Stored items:
#####

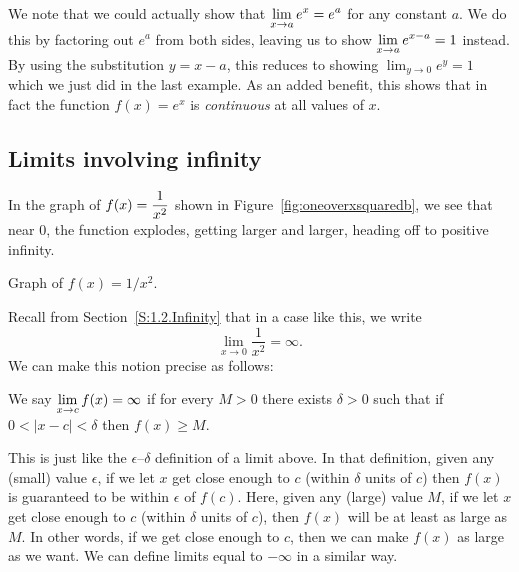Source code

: 

We note that we could actually show that $\displaystyle \lim_{x \to a} e^x = e^a$ for any constant $a$.  We do this by factoring out $e^a$ from both sides, leaving us to show $\displaystyle \lim_{x \to a} e^{x-a} = 1$ instead.  By using the substitution $y=x-a$, this reduces to showing $\lim_{y \to 0} e^y = 1 $ which we just did in the last example.  As an added benefit, this shows that in fact the function $f(x)=e^x$ is \textit{continuous} at all values of $x$.

\subsection*{Limits involving infinity}

In the graph of $\displaystyle f(x)= \frac{1}{x^2}$ shown in Figure~\ref{fig:oneoverxsquaredb}, we see that near $0$, the function explodes, getting larger and larger, heading off to positive infinity.

\begin{marginfigure}[1cm]
\caption{Graph of $f(x) = 1/x^2$. }\label{fig:oneoverxsquaredb}
\end{marginfigure}

Recall from Section~\ref{S:1.2.Infinity} that in a case like this, we write
\[ \lim_{x \to 0} \frac{1}{x^2}=\infty. \]
We can make this notion precise as follows:

{We say $\displaystyle \lim_{x\rightarrow c} f(x)=\infty$ if for every $M>0$ there exists $\delta>0$ such that if $0<|x-c|<\delta$ then $f(x)\geq M$. %
}

This is just like the $\epsilon$--$\delta$ definition of a limit above.  In that definition, given any (small) value $\epsilon$, if we let $x$ get close enough to $c$ (within $\delta$ units of $c$) then $f(x)$ is guaranteed to be within $\epsilon$ of $f(c)$.  Here, given any (large) value $M$, if we let $x$ get close enough to $c$ (within $\delta$ units of $c$), then $f(x)$ will be at least as large as $M$.  In other words, if we get close enough to $c$, then we can make $f(x)$ as large as we want.  We can define limits equal to $-\infty$ in a similar way.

#####

__Task description__
Please retype all the entries word for word, omitting the pictures.

__Answer area__
Source code

: 

We note that we could actually show that $\displaystyle \lim_{x \to a} e^x = e^a$ for any constant $a$.  We do this by factoring out $e^a$ from both sides, leaving us to show $\displaystyle \lim_{x \to a} e^{x-a} = 1$ instead.  By using the substitution $y=x-a$, this reduces to showing $\lim_{y \to 0} e^y = 1 $ which we just did in the last example.  As an added benefit, this shows that in fact the function $f(x)=e^x$ is \textit{continuous} at all values of $x$.

\subsection*{Limits involving infinity}

In the graph of $\displaystyle f(x)= \frac{1}{x^2}$ shown in Figure~\ref{fig:oneoverxsquaredb}, we see that near $0$, the function explodes, getting larger and larger, heading off to positive infinity.

\begin{marginfigure}[1cm]
\caption{Graph of $f(x) = 1/x^2$. }\label{fig:oneoverxsquaredb}
\end{marginfigure}

Recall from Section~\ref{S:1.2.Infinity} that in a case like this, we write
\[ \lim_{x \to 0} \frac{1}{x^2}=\infty. \]
We can make this notion precise as follows:

{We say $\displaystyle \lim_{x\rightarrow c} f(x)=\infty$ if for every $M>0$ there exists $\delta>0$ such that if $0<|x-c|<\delta$ then $f(x)\geq M$. %
}

This is just like the $\epsilon$--$\delta$ definition of a limit above.  In that definition, given any (small) value $\epsilon$, if we let $x$ get close enough to $c$ (within $\delta$ units of $c$) then $f(x)$ is guaranteed to be within $\epsilon$ of $f(c)$.  Here, given any (large) value $M$, if we let $x$ get close enough to $c$ (within $\delta$ units of $c$), then $f(x)$ will be at least as large as $M$.  In other words, if we get close enough to $c$, then we can make $f(x)$ as large as we want.  We can define limits equal to $-\infty$ in a similar way.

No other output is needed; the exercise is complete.